((

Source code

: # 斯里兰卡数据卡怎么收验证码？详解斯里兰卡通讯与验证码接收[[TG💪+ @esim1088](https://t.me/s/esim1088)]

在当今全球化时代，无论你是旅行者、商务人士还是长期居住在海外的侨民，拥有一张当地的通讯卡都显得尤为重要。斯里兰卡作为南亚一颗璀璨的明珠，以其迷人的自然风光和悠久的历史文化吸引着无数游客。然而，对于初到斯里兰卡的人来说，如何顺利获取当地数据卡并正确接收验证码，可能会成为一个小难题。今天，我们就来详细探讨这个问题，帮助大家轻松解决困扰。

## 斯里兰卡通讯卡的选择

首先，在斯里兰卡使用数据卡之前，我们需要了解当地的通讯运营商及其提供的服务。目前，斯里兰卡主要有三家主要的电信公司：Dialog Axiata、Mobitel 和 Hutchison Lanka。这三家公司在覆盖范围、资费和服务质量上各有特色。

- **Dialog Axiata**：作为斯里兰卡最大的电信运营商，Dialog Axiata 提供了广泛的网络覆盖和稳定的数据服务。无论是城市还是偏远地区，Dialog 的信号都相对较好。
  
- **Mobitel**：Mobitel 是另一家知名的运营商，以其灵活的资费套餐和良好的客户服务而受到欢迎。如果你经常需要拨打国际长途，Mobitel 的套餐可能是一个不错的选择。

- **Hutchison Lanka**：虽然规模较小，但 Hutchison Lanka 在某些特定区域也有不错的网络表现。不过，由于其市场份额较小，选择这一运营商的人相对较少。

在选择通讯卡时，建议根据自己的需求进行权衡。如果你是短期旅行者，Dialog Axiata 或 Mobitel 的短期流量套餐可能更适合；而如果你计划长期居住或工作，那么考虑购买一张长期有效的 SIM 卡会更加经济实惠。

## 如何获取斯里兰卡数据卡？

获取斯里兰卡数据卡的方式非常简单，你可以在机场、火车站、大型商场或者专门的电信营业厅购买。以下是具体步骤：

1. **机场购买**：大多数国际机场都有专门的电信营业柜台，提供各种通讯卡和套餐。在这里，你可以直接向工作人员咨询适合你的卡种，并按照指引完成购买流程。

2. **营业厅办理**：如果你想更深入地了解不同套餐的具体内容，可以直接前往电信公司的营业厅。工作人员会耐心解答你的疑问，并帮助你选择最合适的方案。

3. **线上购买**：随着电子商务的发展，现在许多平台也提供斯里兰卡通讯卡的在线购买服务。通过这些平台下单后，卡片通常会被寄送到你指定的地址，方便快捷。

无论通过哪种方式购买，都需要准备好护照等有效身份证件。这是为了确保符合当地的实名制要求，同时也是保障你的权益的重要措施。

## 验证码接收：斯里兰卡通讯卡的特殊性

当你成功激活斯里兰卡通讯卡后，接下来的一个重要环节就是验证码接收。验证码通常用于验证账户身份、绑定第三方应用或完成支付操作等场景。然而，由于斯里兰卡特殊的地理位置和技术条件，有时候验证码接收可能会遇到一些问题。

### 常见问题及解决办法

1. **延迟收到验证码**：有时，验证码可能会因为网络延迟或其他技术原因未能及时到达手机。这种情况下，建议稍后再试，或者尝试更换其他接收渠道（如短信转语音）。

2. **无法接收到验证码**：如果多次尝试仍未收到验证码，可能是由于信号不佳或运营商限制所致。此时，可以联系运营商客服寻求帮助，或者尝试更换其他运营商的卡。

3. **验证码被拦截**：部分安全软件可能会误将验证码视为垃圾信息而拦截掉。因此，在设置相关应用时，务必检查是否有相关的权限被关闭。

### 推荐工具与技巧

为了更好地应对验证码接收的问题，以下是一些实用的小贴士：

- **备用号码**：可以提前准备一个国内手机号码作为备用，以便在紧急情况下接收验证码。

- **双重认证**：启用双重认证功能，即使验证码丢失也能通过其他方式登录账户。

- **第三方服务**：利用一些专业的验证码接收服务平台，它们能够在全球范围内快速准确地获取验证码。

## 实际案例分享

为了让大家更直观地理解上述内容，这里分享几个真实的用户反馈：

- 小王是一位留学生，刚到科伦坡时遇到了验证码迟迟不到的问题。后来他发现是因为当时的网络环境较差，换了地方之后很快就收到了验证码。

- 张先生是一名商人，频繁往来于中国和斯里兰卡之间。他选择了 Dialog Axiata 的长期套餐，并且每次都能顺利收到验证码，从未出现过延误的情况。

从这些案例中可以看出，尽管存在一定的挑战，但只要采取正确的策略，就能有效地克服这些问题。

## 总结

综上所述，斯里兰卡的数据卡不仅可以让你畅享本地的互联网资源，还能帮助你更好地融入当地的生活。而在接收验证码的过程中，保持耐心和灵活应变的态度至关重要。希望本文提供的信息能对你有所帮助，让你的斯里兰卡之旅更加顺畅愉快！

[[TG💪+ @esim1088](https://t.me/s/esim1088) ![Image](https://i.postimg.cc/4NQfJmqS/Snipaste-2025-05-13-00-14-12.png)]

))

Return only the lines between the one holding "3. **验证码被拦截**：" and the one holding "- 小王是一位留学生，刚到科", inclusive, exactly as they appear above.

3. **验证码被拦截**：部分安全软件可能会误将验证码视为垃圾信息而拦截掉。因此，在设置相关应用时，务必检查是否有相关的权限被关闭。

### 推荐工具与技巧

为了更好地应对验证码接收的问题，以下是一些实用的小贴士：

- **备用号码**：可以提前准备一个国内手机号码作为备用，以便在紧急情况下接收验证码。

- **双重认证**：启用双重认证功能，即使验证码丢失也能通过其他方式登录账户。

- **第三方服务**：利用一些专业的验证码接收服务平台，它们能够在全球范围内快速准确地获取验证码。

## 实际案例分享

为了让大家更直观地理解上述内容，这里分享几个真实的用户反馈：

- 小王是一位留学生，刚到科伦坡时遇到了验证码迟迟不到的问题。后来他发现是因为当时的网络环境较差，换了地方之后很快就收到了验证码。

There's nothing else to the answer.